Australia’s legacy as a British settler colony lives on in the contemporary neo-colonial treatment of Aboriginal people. One percent of Australia’s population identifies as Aboriginal (1), and the reality of this population offer insights into settler-Aboriginal relations for countries around the world.
Archeological evidence shows Aboriginal people have inhabited Australia for more than 40,000 years. In the late 18th century, England began exporting its convicts there after the land was deemed terra nullius (or "empty land") by explorers. The presence of Aboriginal people watching from the shores did not faze the sailors who were eager to report to the Queen that new land for penal colonies had been found which could ease over crowding in Mother England.
This false invisibility of Aboriginal people to settler Australians and the perception of white superiority persisted through the 20th century and culminated in the Stolen Generation, which lasted from 1910 to 1970. During this time at least 100,000 Aboriginal children and children of ‘mixed’ descent were forcibly taken from their families and placed into internment camps, orphanages, and other institutions where they were prevented from speaking their own languages and were deprived of any contact with their families. In these communities government policies overlooked indigenous knowledge and social organization, and attempted to turn Aboriginal young people into ‘proper’ citizens of the Crown.
Only in 1967 were Aboriginal and Torres Strait Islanders included in the national census and granted the right to vote. Though various forms of apology have emanated from the government level, including a national "Sorry Day" to mourn the mistreatment of Aboriginal people, rampant racism and denial persist in Australia, modeled at the national level. When John Howard was Prime Minister (from 1996 until December 2007), he stated that Australians should not be asked to apologize for acts that they have not committed. This position ignores the benefits the descendents of settlers have reaped at the expense of the country’s traditional owners.
Most recently, the intervention by the federal government into Aboriginal communities in the Northern Territory has stirred up public outcry. The lessons of this botched intervention should be duly noted to avoid such a situation occurring in other indigenous-settler relationships around the world.
Why an Intervention?
In response to concerns of child safety, the Northern Territory created a Board of Inquiry into the Protection of Aboriginal Children from Sexual Abuse in 2006. In June 2007 this board published their report, entitled "Ampe Akelyernemane Meke Mekarle – Little Children are Sacred," which found high levels of sexual abuse of children in some Northern Territory Aboriginal communities.
This report set the stage for Australia’s Federal Government under then-Prime Minister John Howard, to intervene with wide-ranging control over the life and affairs of Aboriginal people in the Northern Territory. Claiming a "national emergency," Howard’s intervention included increasing army and police presence in Aboriginal communities, banning alcohol, and quarantining welfare payments to give the government control of how welfare money is spent.

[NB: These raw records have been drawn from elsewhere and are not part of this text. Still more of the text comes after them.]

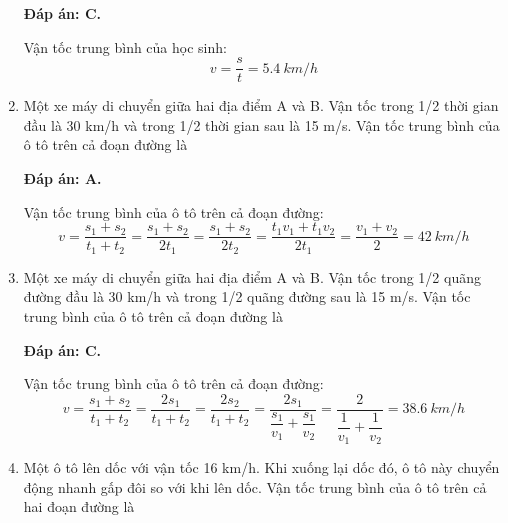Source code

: \begin{enumerate}[label=\bfseries Câu \arabic*:]
{	}
	
	\hideall
	{\textbf{Đáp án: C.}
		
		Vận tốc trung bình của học sinh:
		$$v=\dfrac{s}{t} = \SI{5.4}{km/h}$$	
		
	}
	\item {}
	
	
	{Một xe máy di chuyển giữa hai địa điểm A và B. Vận tốc trong 1/2 thời gian đầu là 30 km/h và trong 1/2 thời gian sau là 15 m/s. Vận tốc trung bình của ô tô trên cả đoạn đường là
		
	}
	
	\hideall
	{\textbf{Đáp án: A.}
		
		Vận tốc trung bình của ô tô trên cả đoạn đường:
		$$v=\dfrac{s_1+s_2}{t_1+t_2} = \dfrac{s_1+s_2}{2t_1} = \dfrac{s_1+s_2}{2t_2} = \dfrac{t_1v_1+t_1v_2}{2t_1} = \dfrac{v_1+v_2}{2} = \SI{42}{km/h}$$
		
	}
	
	\item {}
	
	
	{Một xe máy di chuyển giữa hai địa điểm A và B. Vận tốc trong 1/2 quãng đường đầu là 30 km/h và trong 1/2 quãng đường sau là 15 m/s. Vận tốc trung bình của ô tô trên cả đoạn đường là
	}
	
	\hideall
	{	\textbf{Đáp án: C.}
		
		Vận tốc trung bình của ô tô trên cả đoạn đường:
		$$v=\dfrac{s_1+s_2}{t_1+t_2} = \dfrac{2s_1}{t_1+t_2} = \dfrac{2s_2}{t_1+t_2} = \dfrac{2s_1}{\dfrac{s_1}{v_1}+\dfrac{s_1}{v_2}} = \dfrac{2}{\dfrac{1}{v_1}+\dfrac{1}{v_2}} = \SI{38.6}{km/h}$$
		
	}
	\item {}
	
	
	{Một ô tô lên dốc với vận tốc 16 km/h. Khi xuống lại dốc đó, ô tô này chuyển động nhanh gấp đôi so với khi lên dốc. Vận tốc trung bình của ô tô trên cả hai đoạn đường là
	}
	

\end{enumerate}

While the protection of children is undoubtedly important, the government’s response has been roundly criticized for being heavy-handed. Even an author of the "Little Children are Sacred" report, Pat Anderson, noted that, "There is no relationship between the Federal response and our recommendations. We [the writers of the report] feel betrayed and disappointed and hurt and angry and pretty pissed off at the same time."(2)

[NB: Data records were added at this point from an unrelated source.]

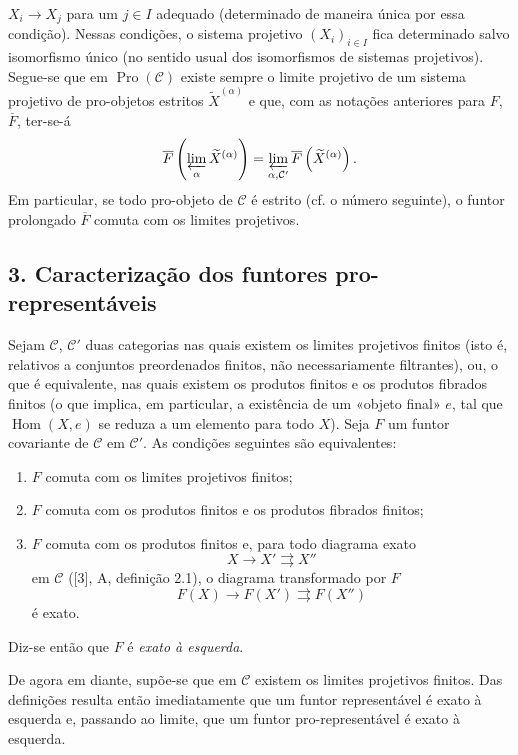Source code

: \documentclass[11pt,twoside,openany]{book}
\numberwithin{equation}{section}
\newcommand{\src}[1]{%
  \phantomsection\hypertarget{src:#1}{}%
  \marginpar{\raggedleft\footnotesize\sffamily #1}%
}
\theoremstyle{plain}
\theoremstyle{definition}
\theoremstyle{remark}
\newcommand{\FgaUnitKey}{frontmatter}
\renewcommand{\src}[1]{%
  \phantomsection\hypertarget{src:\FgaUnitKey:#1}{}%
  \marginpar{\raggedleft\footnotesize\sffamily #1}%
}
\begin{document}
\src{373}
$X_i\longrightarrow X_j$ para um $j\in I$ adequado (determinado de maneira
única por essa condição). Nessas condições, o sistema projetivo
$(X_i)_{i\in I}$ fica determinado salvo isomorfismo único (no sentido usual
dos isomorfismos de sistemas projetivos). Segue-se que em
$\operatorname{Pro}(\mathcal C)$ existe sempre o limite projetivo de um
sistema projetivo de pro-objetos estritos $\widetilde X^{(\alpha)}$ e que, com
as notações anteriores para $F$, $\overline F$, ter-se-á
\[
  \overline F\left(\varprojlim_\alpha\widetilde X^{(\alpha)}\right)
  =\varprojlim_{\alpha,\mathcal C'}
  \overline F\left(\widetilde X^{(\alpha)}\right).
\]
Em particular, se todo pro-objeto de $\mathcal C$ é estrito (cf. o número
seguinte), o funtor prolongado $\overline F$ comuta com os limites
projetivos.

\subsection*{3. Caracterização dos funtores pro-representáveis}

Sejam $\mathcal C$, $\mathcal C'$ duas categorias nas quais existem os limites
projetivos finitos (isto é, relativos a conjuntos preordenados finitos, não
necessariamente filtrantes), ou, o que é equivalente, nas quais existem os
produtos finitos e os produtos fibrados finitos (o que implica, em
particular, a existência de um «objeto final» $e$, tal que
$\operatorname{Hom}(X,e)$ se reduza a um elemento para todo $X$). Seja $F$ um
funtor covariante de $\mathcal C$ em $\mathcal C'$. As condições seguintes
são equivalentes:

\begin{enumerate}
\item[(i)] $F$ comuta com os limites projetivos finitos;
\item[(ii)] $F$ comuta com os produtos finitos e os produtos fibrados finitos;
\item[(iii)] $F$ comuta com os produtos finitos e, para todo diagrama exato
\[
  X\longrightarrow X'\rightrightarrows X''
\]
em $\mathcal C$ ([3], A, definição 2.1), o diagrama transformado por $F$
\[
  F(X)\longrightarrow F(X')\rightrightarrows F(X'')
\]
é exato.
\end{enumerate}

Diz-se então que $F$ é \emph{exato à esquerda}.

De agora em diante, supõe-se que em $\mathcal C$ existem os limites projetivos
finitos. Das definições resulta então imediatamente que um funtor
representável é exato à esquerda e, passando ao limite, que um funtor
pro-representável é exato à esquerda.
\end{document}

Indeed, the flaws in the government intervention seem tremendous. The intervention essentially ignores local knowledge and overlooks the partnership approach with Aboriginal communities. The Howard government’s intervention plan does not acknowledge that sexual abuse is not isolated injustice; there is a connection between abuse and poverty, unemployment, and substance abuse. In other words, sexual abuse is related to the structural violence experienced by Aboriginal people in a settler-controlled nation. The violence of poverty and the legacy of trauma and cultural humiliation associated with the Stolen Generation and other government policies must be addressed in conjunction with sexual abuse.
Dr. William Glasson, a member of the Northern Territory Emergency Response Taskforce, wrote that, "social factors such as overcrowded housing, lack of education, and limited employment opportunities, along with environmental health issues such as lack of clean water, washing facilities, and functioning septic systems all influence health outcomes of individuals and the community. Therefore, any target medical strategy must have a broad focus and address all these wider issues which have an impact on the health of individuals."(3)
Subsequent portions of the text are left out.